Les fidèles du Boukornine

vendredi 30 septembre 2011

Leena Ben Mhenni, voilà ce que je pense de toi...



Leena, on s'est jamais attardé dans une discussion. Sauf une ou deux fois peut-être. Mais voilà ce que je pense de toi.

Je n'ai jamais supporté le style avec lequel tu écris.
Que veux-tu ? ça ne passe pas... J'essaie de te lire, mais je n'y arrive pas. Pourtant, ce n'est pas faute d'avoir essayé...
Sauf quand tu écris pour les GlobalVoices... Peut-être que c'est parce que c'est en anglais. Et ma connaissance de la langue de Shakespeare est un peu moins que rudimentaire.

Leena, je ne te cache pas que je n'ai jamais réussi à t'écouter plus d'une minute. Les interminables "eeeeeeeeuh" et autres "euuuuuuuuuuuh" pour pondre à la fin des réflexions pas si brillantes que cela... J'ai peut-être un peu mieux à faire.

Leena, quand tu parles aux médias étrangers et que tu commences tes phrases avec: "Le peuple tunisien veut..." ça me met hors de moi. Tes idées ne représentent que ta personne, ça tu devrais le savoir.

Leena, quand je tombe par hasard sur ta voix en changeant de station radio, je passe à la suivante sans tarder. Je me dis qu'un jour, je t'écouterai, mais pas aujourd'hui ! Parce que j'ai mieux à faire !

Leena, quand j'ai appris que tu a écrit un livre, je suis resté bouche bée. Tu n'es même pas capable de me retenir l'espace d'un texte d'une dizaine de lignes, il me faudrait plus d'un siècle pour terminer ton livre, je pense, non sans me forcer.

Cependant, Leena, il me serait impossible de passer outre ton combat.
Tu étais l'une des rares à bloguer sous ton vrai nom. A parler aux médias étranger, à militer, à afficher clairement tes positions sans craindre les représailles d'un régime sans merci.
Tu es sortie dans la rue, comme nous tous. Mais sous ton vrai nom et non sous un pseudo comme c'est le cas de la plupart d'entre nous.

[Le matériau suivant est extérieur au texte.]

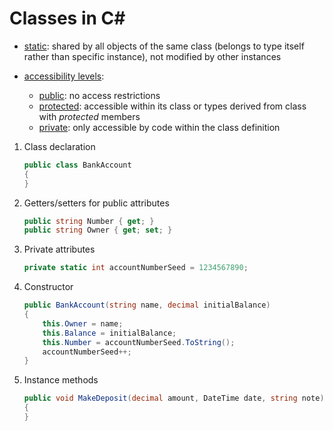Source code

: # Classes in C#

- [static]: shared by all objects of the same class (belongs to type itself
  rather than specific instance), not modified by other instances

- [accessibility levels]:
    - [public]: no access restrictions
    - [protected]: accessible within its class or types derived from class with
      _protected_ members
    - [private]: only accessible by code within the class definition

1. Class declaration
    ```c#
    public class BankAccount
    {
    }
    ```

2. Getters/setters for public attributes
    ```c#
    public string Number { get; }
    public string Owner { get; set; }
    ```

3. Private attributes
    ```c#
    private static int accountNumberSeed = 1234567890;
    ```
4. Constructor
    ```c#
    public BankAccount(string name, decimal initialBalance)
    {
        this.Owner = name;
        this.Balance = initialBalance;
        this.Number = accountNumberSeed.ToString();
        accountNumberSeed++;
    }
    ```

5. Instance methods
    ```c#
    public void MakeDeposit(decimal amount, DateTime date, string note)
    {
    }
    ```

[static]:
    https://docs.microsoft.com/en-us/dotnet/csharp/language-reference/keywords/static

[accessibility levels]:
    https://docs.microsoft.com/en-us/dotnet/csharp/language-reference/keywords/accessibility-levels

[public]:
    https://docs.microsoft.com/en-us/dotnet/csharp/language-reference/keywords/public

[private]:
    https://docs.microsoft.com/en-us/dotnet/csharp/language-reference/keywords/private

[protected]:
    https://docs.microsoft.com/en-us/dotnet/csharp/language-reference/keywords/protected
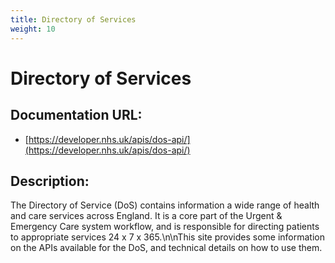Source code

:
 ```yaml
---
title: Directory of Services
weight: 10
---
```


# Directory of Services

## Documentation URL:
 - [https://developer.nhs.uk/apis/dos-api/](https://developer.nhs.uk/apis/dos-api/)

## Description:
The Directory of Service (DoS) contains information a wide range of health and care services across England. It is a core part of the Urgent & Emergency Care system workflow, and is responsible for directing patients to appropriate services 24 x 7 x 365.\n\nThis site provides some information on the APIs available for the DoS, and technical details on how to use them.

Leena, je pense que tu n'as pas beaucoup de talent mais que tu as donné sans compter pour une cause qui nous concerne tous au péril de ta vie.
Leena, je pense que tu mérites toutes les distinctions du monde. Si on nous annonce que tu es prix Nobel de la paix je serais au moins aussi heureux que toi.
Après tout, Shamon Perez et Barack Obama n'ont rien fait pour la paix au moment de leur consécration et toi, tu as collaboré à nous rendre plus heureux et un peu plus libre quand-même.
Leena, je t'aime bien, parce que tu es une blogueuse tunisienne libre et émancipée.

Mes sincères amitiés ! 

La mascarade électorale




Quand tu récites un mawel, que l'écho te répond aussitôt et que les étoiles semblent vaciller d'ivresse. Quand tu bois et tu rebois, hélas, en vain ! Qu'à la longue, finissent les canettes et se tarit le vin.

Comment t'expliquer ?  C'était trop beau pour être vrai.
Il y avait tout le monde dans la rue. Il y avait des matraques et du gaz lacrymogène à tous les coins de rue.
Mais personne ne pleurait.
Comment t'expliquer ? C'était magique.
Je regardais les bourreaux de la police dans les yeux dans une danse jubilatoire où la chorégraphie était si parfaite pour faire valser la dictature et terroriser le despote.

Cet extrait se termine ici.